-------- AVAILABLE RECORDS --------

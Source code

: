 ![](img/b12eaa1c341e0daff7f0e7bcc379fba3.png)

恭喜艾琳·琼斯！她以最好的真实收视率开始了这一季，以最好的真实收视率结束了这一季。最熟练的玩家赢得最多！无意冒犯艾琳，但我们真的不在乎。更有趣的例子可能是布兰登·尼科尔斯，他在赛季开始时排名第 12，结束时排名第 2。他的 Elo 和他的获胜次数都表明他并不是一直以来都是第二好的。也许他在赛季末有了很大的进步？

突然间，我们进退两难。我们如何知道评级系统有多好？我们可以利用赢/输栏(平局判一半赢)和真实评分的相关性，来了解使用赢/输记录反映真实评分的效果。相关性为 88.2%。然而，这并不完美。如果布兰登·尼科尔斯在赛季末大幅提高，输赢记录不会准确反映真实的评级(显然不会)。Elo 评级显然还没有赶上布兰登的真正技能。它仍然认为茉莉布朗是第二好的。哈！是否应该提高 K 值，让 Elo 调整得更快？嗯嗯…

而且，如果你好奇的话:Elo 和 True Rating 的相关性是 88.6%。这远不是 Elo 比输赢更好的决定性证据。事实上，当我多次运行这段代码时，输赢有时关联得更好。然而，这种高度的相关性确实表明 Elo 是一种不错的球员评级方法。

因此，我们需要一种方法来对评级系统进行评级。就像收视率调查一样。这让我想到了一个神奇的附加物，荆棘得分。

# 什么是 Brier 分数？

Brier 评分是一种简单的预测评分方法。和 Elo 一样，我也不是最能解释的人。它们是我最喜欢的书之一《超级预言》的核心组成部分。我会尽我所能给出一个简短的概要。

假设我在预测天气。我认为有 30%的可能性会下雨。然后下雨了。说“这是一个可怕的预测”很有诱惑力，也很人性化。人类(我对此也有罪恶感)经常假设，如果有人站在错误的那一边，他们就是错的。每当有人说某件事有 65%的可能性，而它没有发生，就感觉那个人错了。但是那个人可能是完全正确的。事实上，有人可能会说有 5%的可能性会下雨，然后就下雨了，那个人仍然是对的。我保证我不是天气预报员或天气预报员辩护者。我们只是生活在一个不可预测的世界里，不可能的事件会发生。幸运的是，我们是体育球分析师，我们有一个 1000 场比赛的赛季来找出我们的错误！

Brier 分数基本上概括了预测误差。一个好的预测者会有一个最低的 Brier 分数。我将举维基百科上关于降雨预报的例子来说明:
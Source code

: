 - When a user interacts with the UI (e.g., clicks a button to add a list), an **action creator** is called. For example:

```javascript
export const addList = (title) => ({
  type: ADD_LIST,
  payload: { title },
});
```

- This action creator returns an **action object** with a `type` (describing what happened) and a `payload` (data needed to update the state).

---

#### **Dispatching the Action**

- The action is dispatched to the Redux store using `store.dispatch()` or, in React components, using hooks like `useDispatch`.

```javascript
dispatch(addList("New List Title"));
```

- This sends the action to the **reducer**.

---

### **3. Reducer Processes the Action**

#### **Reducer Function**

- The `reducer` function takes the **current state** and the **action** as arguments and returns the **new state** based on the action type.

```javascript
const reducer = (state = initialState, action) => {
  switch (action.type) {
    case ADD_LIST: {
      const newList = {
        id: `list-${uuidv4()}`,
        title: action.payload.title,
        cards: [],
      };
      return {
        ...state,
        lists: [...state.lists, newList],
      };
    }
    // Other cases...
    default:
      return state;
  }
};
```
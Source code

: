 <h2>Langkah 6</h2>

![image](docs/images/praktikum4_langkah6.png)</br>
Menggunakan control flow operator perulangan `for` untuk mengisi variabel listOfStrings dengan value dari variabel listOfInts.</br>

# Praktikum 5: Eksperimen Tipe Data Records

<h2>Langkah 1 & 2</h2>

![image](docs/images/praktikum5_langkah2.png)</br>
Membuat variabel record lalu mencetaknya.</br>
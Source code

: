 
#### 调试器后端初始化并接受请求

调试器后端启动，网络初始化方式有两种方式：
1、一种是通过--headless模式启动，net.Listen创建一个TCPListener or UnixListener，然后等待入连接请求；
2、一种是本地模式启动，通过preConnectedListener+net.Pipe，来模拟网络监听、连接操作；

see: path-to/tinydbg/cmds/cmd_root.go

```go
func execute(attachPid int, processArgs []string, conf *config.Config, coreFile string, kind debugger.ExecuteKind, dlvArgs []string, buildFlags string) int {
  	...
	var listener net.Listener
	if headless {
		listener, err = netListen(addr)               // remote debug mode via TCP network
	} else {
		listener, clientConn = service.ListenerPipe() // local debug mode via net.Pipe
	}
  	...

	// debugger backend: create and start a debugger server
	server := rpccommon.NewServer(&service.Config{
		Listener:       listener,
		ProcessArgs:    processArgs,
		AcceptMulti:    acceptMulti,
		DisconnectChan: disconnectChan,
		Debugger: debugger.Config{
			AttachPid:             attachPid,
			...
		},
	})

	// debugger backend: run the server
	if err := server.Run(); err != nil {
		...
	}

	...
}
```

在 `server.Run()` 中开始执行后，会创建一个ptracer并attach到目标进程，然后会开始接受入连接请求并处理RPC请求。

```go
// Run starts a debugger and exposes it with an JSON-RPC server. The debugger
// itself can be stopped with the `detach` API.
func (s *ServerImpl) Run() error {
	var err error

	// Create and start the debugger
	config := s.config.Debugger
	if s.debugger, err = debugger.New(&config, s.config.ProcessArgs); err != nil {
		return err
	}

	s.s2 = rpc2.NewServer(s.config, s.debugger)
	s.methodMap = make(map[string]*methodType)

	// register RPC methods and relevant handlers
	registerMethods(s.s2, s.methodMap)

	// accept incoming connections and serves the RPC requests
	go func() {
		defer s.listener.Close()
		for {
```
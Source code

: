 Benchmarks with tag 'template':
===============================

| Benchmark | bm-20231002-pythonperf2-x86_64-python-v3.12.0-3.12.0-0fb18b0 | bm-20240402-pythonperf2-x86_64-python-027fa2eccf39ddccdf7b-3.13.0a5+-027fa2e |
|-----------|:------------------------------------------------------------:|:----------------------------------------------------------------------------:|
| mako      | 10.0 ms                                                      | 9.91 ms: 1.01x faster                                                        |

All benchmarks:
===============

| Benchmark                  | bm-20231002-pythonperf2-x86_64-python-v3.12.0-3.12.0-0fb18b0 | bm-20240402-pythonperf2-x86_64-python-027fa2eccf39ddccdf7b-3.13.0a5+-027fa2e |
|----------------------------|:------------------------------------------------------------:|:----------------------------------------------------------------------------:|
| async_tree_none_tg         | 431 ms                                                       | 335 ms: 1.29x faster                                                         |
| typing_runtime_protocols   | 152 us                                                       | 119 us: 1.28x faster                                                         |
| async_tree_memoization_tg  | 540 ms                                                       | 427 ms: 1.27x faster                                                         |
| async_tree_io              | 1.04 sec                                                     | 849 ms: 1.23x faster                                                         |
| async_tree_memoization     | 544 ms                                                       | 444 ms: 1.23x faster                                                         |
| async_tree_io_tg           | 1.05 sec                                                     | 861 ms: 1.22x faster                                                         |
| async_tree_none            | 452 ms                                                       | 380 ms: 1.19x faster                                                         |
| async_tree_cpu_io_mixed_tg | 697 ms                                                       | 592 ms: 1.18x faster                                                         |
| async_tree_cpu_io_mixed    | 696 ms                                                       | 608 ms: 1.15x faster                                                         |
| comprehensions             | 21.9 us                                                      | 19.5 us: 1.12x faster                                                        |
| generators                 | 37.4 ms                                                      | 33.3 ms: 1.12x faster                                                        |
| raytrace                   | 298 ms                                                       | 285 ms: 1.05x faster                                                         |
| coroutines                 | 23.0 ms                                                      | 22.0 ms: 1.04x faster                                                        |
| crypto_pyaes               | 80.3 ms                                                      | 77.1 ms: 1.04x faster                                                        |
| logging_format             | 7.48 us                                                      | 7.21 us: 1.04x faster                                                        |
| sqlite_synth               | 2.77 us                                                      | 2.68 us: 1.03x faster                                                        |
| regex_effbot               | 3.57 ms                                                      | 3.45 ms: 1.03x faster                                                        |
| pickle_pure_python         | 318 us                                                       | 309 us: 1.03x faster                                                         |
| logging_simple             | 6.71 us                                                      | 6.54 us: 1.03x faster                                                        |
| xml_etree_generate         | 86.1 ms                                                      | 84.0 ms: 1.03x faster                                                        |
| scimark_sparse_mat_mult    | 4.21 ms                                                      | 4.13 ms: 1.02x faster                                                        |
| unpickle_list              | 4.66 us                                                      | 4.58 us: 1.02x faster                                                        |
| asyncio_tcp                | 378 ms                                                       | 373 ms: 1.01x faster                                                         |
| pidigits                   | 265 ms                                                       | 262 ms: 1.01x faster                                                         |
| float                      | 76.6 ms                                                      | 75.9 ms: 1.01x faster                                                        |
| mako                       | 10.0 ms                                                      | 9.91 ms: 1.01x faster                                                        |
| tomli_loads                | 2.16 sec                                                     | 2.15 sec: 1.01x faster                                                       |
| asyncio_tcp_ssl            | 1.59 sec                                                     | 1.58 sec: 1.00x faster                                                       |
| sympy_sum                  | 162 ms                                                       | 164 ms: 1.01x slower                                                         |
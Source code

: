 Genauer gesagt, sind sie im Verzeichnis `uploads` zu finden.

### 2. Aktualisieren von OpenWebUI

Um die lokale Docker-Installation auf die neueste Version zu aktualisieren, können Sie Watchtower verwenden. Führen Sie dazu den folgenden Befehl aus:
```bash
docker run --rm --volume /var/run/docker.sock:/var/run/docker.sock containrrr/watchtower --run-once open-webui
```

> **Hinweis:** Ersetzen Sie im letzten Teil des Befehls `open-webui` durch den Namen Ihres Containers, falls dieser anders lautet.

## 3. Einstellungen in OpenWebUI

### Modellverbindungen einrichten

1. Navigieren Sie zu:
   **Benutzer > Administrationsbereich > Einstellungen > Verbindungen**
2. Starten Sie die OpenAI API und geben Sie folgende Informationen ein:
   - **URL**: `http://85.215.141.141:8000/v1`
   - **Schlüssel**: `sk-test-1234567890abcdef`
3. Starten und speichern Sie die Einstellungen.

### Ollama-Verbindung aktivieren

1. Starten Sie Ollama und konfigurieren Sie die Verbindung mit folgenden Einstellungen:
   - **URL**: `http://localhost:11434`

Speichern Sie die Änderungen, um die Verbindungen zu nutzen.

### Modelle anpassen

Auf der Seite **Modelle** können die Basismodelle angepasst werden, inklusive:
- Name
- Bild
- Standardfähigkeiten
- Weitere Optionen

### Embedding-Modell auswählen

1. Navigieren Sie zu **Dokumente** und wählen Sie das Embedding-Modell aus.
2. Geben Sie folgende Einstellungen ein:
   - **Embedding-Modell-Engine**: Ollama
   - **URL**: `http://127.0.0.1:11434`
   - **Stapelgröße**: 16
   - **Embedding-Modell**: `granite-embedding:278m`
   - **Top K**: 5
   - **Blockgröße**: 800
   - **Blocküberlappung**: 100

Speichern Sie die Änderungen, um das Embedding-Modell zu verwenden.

--------

Above this task is a listing. Restate, word for word and with nothing added, the lines from the one with "33.3 ms: 1.12x" through the one with "22.0 ms: 1.04x".

**SOLVED EXERCISE**.
| generators                 | 37.4 ms                                                      | 33.3 ms: 1.12x faster                                                        |
| raytrace                   | 298 ms                                                       | 285 ms: 1.05x faster                                                         |
| coroutines                 | 23.0 ms                                                      | 22.0 ms: 1.04x faster                                                        |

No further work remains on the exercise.